By now, we are all used to commodity markets lunging randomly whenever news breaks of some real or imaginary event that might possibly add or subtract a barrel of oil from the marketplace. Many market players use the phenomenon to further their self-interests. It’s a tiresome game but like anything in life, if there’s a loophole or sneaky tactic that works, someone will be there to exploit it. And no one is better at manipulating the media than OPEC.
The latest chew-toy that’s enthralled the simplistic mass-market energy media is OPEC’s mulling a possible “production freeze” as a means of bringing an end to low oil prices. After decades of listening to OPEC jerk the global media this way and that as part of whatever scheme they are up to, one would hope the commentators would become a bit more discerning. But no, they continue to mindlessly trumpet whatever OPEC has to say. Although to be fair, Russia has now entered the ring, apparently on the same side as the Arab dudes, which does add a depth of character not unlike professional wrestling. The analogy sounds crazy until you hear them speak.
The notion of a production freeze was first bandied about by Saudi Arabia a few months ago as that nation’s ruling circle nursed the closest thing to a hangover they’ll ever know. The end of their fifty-year oil-fueled party caused the headache, where intoxication was derived not from alcohol but from every garish uber-luxury known to man. Purveyors of the world’s finest goods incredulously discovered that petro-dollars would pursue, with a vengeance, any object admired by the masses with the exception of bacon. The crazed spending habits however are now slowing as the oil price collapse takes its toll. Saudi Arabia is not quite yet destitute; a nation with $500 billion in reserves is not broke, but when the loot pile was $800 billion a few short years ago the trajectory is not good. Even well-placed princes give pause before checking the “diamond-encrusted engine” option box. (But they still do it.)
Regardless, the phrase “production freeze” has entered the global lexicon as Saudi Arabia tried to figure out a way to get the point across that Iran’s re-entrance into world markets was being managed. That is the only context where talk of a freeze makes sense; otherwise the mutterings would have been of a production cut. A production freeze for the rest of OPEC is a meaningless concept; most member states are more worried about peasant uprisings than launching new production schemes (though the designation “peasant” is becoming aspirational in much of OPEC, leading to confusion in uprisings).

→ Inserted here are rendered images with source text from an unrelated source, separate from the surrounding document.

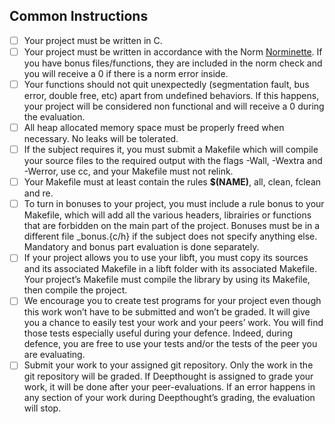 ## Common Instructions

- [ ] Your project must be written in C.
- [ ] Your project must be written in accordance with the Norm [Norminette](https://github.com/afmyhouse/norminette). If you have bonus files/functions, they are included in the norm check and you will receive a 0 if there is a norm error inside.
- [ ] Your functions should not quit unexpectedly (segmentation fault, bus error, double free, etc) apart from undefined behaviors. If this happens, your project will be considered non functional and will receive a 0 during the evaluation.
- [ ] All heap allocated memory space must be properly freed when necessary. No leaks will be tolerated.
- [ ] If the subject requires it, you must submit a Makefile which will compile your source files to the required output with the flags -Wall, -Wextra and -Werror, use cc, and your Makefile must not relink.
- [ ] Your Makefile must at least contain the rules **$(NAME)**, all, clean, fclean and re.
- [ ] To turn in bonuses to your project, you must include a rule bonus to your Makefile, which will add all the various headers, librairies or functions that are forbidden on the main part of the project. Bonuses must be in a different file _bonus.{c/h} if the subject does not specify anything else. Mandatory and bonus part evaluation is done separately.
- [ ] If your project allows you to use your libft, you must copy its sources and its associated Makefile in a libft folder with its associated Makefile. Your project’s Makefile must compile the library by using its Makefile, then compile the project.
- [ ] We encourage you to create test programs for your project even though this work won’t have to be submitted and won’t be graded. It will give you a chance
to easily test your work and your peers’ work. You will find those tests especially useful during your defence. Indeed, during defence, you are free to use your tests and/or the tests of the peer you are evaluating.
- [ ] Submit your work to your assigned git repository. Only the work in the git repository will be graded. If Deepthought is assigned to grade your work, it will be done after your peer-evaluations. If an error happens in any section of your work during
Deepthought’s grading, the evaluation will stop.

No other nation is pondering bringing on significant new production; Saudi Arabia is the only country that claims to have additional spare capacity it can bring on at will. This in itself is a nonsensical claim; the Saudis have been drilling at record levels to drive down prices and quash development of more expensive (and large) resources such as the oil sands or shale oil. If Saudi Arabia did indeed have that much production firepower readily available, they surely would have used it to accomplish their goal – they are obviously trying to flood the market based on how hard they are drilling, but have only succeeded in slightly bloating it, which is why this whole drama has been going on for two years. If the Saudis really did have that capacity available, they would have turned on the taps and crushed the market fully within a year of their master plan.
The most majestic absurdity of the situation was Russia entering the discussion, hinting at working with Saudi Arabia to bring about the “freeze”. Russia doesn’t play well with anyone, and as an ally is about as reliable as a crackhead. Russia is currently friendly with Iran (in the same sense that a pimp is friendly with his staff), while Saudi Arabia would happily boil Iran in oil (there is much speculation that Saudi Arabia lowered the price of oil solely to punish Iran, which is possible but runs counter to them standing by while Iran ratchets up output). Since the Russians and Saudis each comprise over 10 percent of world output, either could easily erase the glut in short order by themselves, but why do that when all you need to do is hold press conferences and speculate about a theoretical collaboration?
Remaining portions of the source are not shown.